» **REQUIRED ACTION**: Only one span of the listing below is wanted: the lines from the one with "Η αναλυτική χρονική" through the one with "Η ίδια μηχανή", reproduced exactly, both ends kept.
= Beginning of Section =
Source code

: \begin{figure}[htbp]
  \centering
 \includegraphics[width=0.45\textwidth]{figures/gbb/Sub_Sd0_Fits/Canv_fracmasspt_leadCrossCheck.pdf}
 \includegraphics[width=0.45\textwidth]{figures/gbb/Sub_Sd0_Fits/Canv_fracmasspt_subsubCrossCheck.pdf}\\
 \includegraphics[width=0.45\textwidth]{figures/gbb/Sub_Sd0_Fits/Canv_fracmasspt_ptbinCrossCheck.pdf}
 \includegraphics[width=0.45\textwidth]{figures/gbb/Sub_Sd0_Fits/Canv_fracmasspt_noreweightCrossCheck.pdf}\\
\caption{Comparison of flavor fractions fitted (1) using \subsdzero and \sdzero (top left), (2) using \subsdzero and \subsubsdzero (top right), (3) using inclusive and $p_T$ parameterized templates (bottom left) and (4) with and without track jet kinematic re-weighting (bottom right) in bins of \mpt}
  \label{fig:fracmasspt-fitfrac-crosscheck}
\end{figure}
= End of Section =
= Beginning of Section =
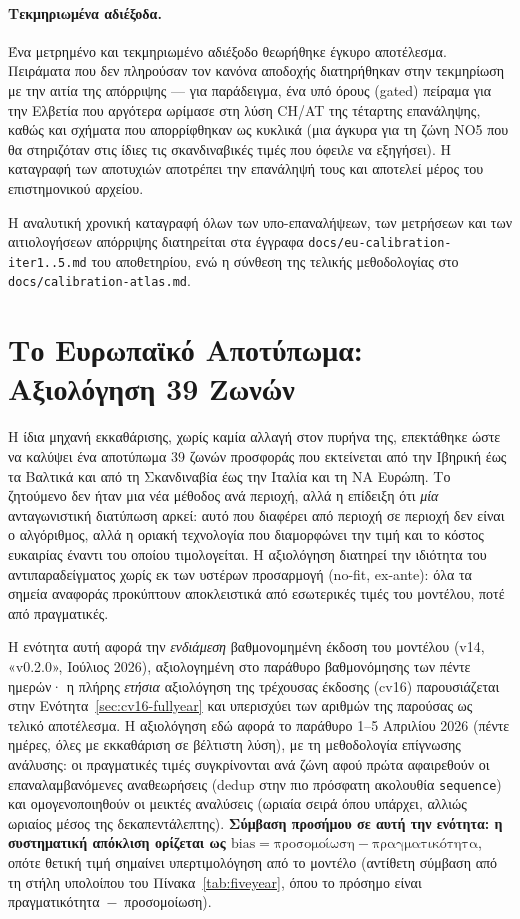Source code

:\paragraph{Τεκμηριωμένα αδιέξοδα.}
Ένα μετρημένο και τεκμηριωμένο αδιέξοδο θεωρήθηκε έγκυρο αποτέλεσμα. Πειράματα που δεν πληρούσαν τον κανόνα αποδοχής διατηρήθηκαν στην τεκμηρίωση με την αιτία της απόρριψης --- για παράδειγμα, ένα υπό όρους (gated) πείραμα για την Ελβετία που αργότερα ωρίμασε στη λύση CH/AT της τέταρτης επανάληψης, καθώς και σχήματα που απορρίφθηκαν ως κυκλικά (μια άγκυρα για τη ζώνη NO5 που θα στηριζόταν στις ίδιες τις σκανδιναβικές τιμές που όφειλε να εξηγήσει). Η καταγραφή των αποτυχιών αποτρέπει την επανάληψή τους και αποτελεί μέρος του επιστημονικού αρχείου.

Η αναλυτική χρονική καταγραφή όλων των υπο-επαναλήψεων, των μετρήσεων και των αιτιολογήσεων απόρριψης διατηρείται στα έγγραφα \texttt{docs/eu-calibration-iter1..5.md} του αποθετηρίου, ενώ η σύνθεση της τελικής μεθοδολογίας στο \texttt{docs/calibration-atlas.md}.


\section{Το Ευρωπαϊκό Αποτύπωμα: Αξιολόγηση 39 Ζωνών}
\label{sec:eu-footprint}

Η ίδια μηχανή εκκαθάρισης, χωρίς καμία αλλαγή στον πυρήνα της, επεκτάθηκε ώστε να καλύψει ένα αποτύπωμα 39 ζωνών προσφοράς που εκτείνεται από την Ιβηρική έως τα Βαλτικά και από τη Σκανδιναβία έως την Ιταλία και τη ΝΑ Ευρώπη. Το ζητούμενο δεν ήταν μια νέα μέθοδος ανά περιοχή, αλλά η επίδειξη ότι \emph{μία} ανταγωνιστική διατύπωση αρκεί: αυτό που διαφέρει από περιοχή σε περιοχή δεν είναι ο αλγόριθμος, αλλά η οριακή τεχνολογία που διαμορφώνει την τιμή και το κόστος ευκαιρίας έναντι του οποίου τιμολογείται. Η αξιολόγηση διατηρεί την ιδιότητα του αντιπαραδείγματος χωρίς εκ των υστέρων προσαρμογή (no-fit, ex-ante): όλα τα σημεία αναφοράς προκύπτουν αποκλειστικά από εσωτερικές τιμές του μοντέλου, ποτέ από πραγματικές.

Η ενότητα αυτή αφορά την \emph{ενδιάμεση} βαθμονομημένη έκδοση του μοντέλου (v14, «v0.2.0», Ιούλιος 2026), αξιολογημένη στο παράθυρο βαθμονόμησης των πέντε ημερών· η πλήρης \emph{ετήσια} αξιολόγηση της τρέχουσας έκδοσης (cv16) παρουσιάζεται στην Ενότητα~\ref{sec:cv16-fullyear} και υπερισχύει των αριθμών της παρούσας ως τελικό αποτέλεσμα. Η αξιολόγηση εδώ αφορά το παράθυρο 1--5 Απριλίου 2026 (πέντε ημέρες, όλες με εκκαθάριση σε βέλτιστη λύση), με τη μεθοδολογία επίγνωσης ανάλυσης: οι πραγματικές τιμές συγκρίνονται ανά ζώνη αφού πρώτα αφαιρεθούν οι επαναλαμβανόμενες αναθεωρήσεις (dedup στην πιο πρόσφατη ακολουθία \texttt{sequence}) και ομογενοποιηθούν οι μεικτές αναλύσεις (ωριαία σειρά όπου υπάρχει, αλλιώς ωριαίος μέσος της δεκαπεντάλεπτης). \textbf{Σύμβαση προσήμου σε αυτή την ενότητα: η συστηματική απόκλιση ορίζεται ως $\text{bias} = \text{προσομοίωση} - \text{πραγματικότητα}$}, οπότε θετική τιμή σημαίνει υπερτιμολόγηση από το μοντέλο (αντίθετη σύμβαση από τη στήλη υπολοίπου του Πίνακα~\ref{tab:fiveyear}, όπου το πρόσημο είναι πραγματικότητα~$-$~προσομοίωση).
= End of Section =
» **SOLUTION**:
Η αναλυτική χρονική καταγραφή όλων των υπο-επαναλήψεων, των μετρήσεων και των αιτιολογήσεων απόρριψης διατηρείται στα έγγραφα \texttt{docs/eu-calibration-iter1..5.md} του αποθετηρίου, ενώ η σύνθεση της τελικής μεθοδολογίας στο \texttt{docs/calibration-atlas.md}.


\section{Το Ευρωπαϊκό Αποτύπωμα: Αξιολόγηση 39 Ζωνών}
\label{sec:eu-footprint}

Η ίδια μηχανή εκκαθάρισης, χωρίς καμία αλλαγή στον πυρήνα της, επεκτάθηκε ώστε να καλύψει ένα αποτύπωμα 39 ζωνών προσφοράς που εκτείνεται από την Ιβηρική έως τα Βαλτικά και από τη Σκανδιναβία έως την Ιταλία και τη ΝΑ Ευρώπη. Το ζητούμενο δεν ήταν μια νέα μέθοδος ανά περιοχή, αλλά η επίδειξη ότι \emph{μία} ανταγωνιστική διατύπωση αρκεί: αυτό που διαφέρει από περιοχή σε περιοχή δεν είναι ο αλγόριθμος, αλλά η οριακή τεχνολογία που διαμορφώνει την τιμή και το κόστος ευκαιρίας έναντι του οποίου τιμολογείται. Η αξιολόγηση διατηρεί την ιδιότητα του αντιπαραδείγματος χωρίς εκ των υστέρων προσαρμογή (no-fit, ex-ante): όλα τα σημεία αναφοράς προκύπτουν αποκλειστικά από εσωτερικές τιμές του μοντέλου, ποτέ από πραγματικές.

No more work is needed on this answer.